Thursday, 26 June 2014

Editorial: Why the Carnegie No Longer Matters

#ckg2014

Okay I wimped out of posting this the other day fearing a backlash about the sentiments involved but having seen the winner of the 2014 prize, Kevin Brooks, and the recent storm as reported in The Guardian, I feel my view is not only valid but backed up. From the piece in The Guardian:
The award-winning children's author and scriptwriter Frank Cottrell Boyce and the critic Amanda Craig are the latest to attack the award – which has been made annually by librarians since 1936 – joining Telegraph reviewer Lorna Bradbury, who described the winning book as "a uniquely sickening read" which "seems to have won on shock value rather than merit".
And my two penneth: Sales of the winning book will undoubtedly rocket. Feelings on the subject of the prize can be mixed however. Librarians staunchly defend it; booksellers promote it; authors either crave it or abhore it.

Opinions range from the belief that the prize is too heavily YA based, topics deal with issues best left to adult literature, or that the committee of librarians that choose the prize are authoritarian gatekeepers that are out of touch with the audience the books are written for.

Myself, I sympathise with the feeling that 'children should get their book prize back', and despite being a fully qualified librarian, I really feel that a book prize should be chosen by the readers. Is it so alien to think that children could identify a book of 'outstanding literary quality'? In shadowing schemes I've attended, the children's observations have often been more astute than their librarian counterparts. 

Whatever the outcome of today's prize giving, I feel uncertain that it matters.

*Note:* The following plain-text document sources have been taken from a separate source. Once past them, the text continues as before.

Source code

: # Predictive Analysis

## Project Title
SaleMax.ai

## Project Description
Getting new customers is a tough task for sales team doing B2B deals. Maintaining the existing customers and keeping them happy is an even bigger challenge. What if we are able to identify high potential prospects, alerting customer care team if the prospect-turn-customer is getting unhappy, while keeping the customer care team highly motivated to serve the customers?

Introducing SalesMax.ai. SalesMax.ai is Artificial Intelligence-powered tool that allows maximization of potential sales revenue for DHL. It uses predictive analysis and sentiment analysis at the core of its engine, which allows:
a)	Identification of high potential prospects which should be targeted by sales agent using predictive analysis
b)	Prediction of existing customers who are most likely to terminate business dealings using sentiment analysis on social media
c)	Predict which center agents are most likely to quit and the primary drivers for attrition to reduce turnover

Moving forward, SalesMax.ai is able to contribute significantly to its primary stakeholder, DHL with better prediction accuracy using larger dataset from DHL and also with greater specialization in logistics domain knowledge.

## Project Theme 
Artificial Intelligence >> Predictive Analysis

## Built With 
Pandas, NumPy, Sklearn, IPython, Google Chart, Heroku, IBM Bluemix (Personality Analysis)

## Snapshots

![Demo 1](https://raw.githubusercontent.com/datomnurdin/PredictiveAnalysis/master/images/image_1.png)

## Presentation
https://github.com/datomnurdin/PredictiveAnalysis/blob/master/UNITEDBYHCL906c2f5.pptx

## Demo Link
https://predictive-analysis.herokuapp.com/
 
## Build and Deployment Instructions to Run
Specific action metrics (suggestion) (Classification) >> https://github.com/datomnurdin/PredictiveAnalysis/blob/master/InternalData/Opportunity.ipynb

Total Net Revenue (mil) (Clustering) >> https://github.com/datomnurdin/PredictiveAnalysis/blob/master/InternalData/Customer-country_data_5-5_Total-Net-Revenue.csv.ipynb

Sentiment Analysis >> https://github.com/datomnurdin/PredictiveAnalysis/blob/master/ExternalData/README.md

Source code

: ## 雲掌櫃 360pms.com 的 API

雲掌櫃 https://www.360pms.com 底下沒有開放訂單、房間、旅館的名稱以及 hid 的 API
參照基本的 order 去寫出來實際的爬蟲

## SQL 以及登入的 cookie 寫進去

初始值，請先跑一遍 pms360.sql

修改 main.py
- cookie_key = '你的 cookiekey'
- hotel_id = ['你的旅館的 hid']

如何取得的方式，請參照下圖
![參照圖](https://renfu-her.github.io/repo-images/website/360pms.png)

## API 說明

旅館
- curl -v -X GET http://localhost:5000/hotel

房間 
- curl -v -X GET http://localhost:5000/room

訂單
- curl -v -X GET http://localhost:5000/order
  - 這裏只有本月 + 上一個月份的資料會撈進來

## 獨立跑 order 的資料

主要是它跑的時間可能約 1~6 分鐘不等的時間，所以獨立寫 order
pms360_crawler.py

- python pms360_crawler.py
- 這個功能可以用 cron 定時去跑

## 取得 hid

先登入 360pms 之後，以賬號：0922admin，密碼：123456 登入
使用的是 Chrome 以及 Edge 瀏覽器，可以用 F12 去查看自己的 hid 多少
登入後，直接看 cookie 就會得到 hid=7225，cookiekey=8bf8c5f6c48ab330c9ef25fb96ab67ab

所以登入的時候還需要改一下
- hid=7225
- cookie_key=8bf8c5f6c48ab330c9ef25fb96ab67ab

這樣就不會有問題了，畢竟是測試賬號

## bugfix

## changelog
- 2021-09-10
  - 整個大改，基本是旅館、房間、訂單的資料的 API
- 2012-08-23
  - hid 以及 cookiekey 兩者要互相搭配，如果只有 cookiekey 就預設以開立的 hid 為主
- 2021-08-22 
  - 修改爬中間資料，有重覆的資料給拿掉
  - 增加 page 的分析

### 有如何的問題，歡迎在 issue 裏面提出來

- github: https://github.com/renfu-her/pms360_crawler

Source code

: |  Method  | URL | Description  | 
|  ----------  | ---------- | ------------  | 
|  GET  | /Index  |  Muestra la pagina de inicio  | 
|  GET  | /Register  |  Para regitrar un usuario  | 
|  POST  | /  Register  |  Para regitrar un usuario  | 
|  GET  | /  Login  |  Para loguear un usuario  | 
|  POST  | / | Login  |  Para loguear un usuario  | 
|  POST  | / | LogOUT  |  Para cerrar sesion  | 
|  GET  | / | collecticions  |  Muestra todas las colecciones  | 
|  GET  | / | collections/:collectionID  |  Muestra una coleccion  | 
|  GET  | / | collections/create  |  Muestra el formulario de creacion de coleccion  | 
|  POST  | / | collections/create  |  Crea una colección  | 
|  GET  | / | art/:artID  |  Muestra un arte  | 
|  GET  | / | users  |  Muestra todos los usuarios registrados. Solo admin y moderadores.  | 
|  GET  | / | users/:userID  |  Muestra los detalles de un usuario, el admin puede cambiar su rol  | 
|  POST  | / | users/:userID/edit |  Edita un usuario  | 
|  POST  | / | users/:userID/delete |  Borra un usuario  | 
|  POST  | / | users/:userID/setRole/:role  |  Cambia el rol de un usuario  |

Children who read will read anyway ( although, yes, it is good to point them in the direction of good books), those who do not are unlikely to be swayed by a book considered 'good for them' by a bunch of grown ups.

CILIP are unlikely to relinquish control of the Carnegie prize anytime soon and have been largely dismissive of the criticisms levied against it. So perhaps a new prize is needed? The Branson maybe? Or Patterson? Crazy billionaires step forward for your place in history please and help children to choose their own prize winners.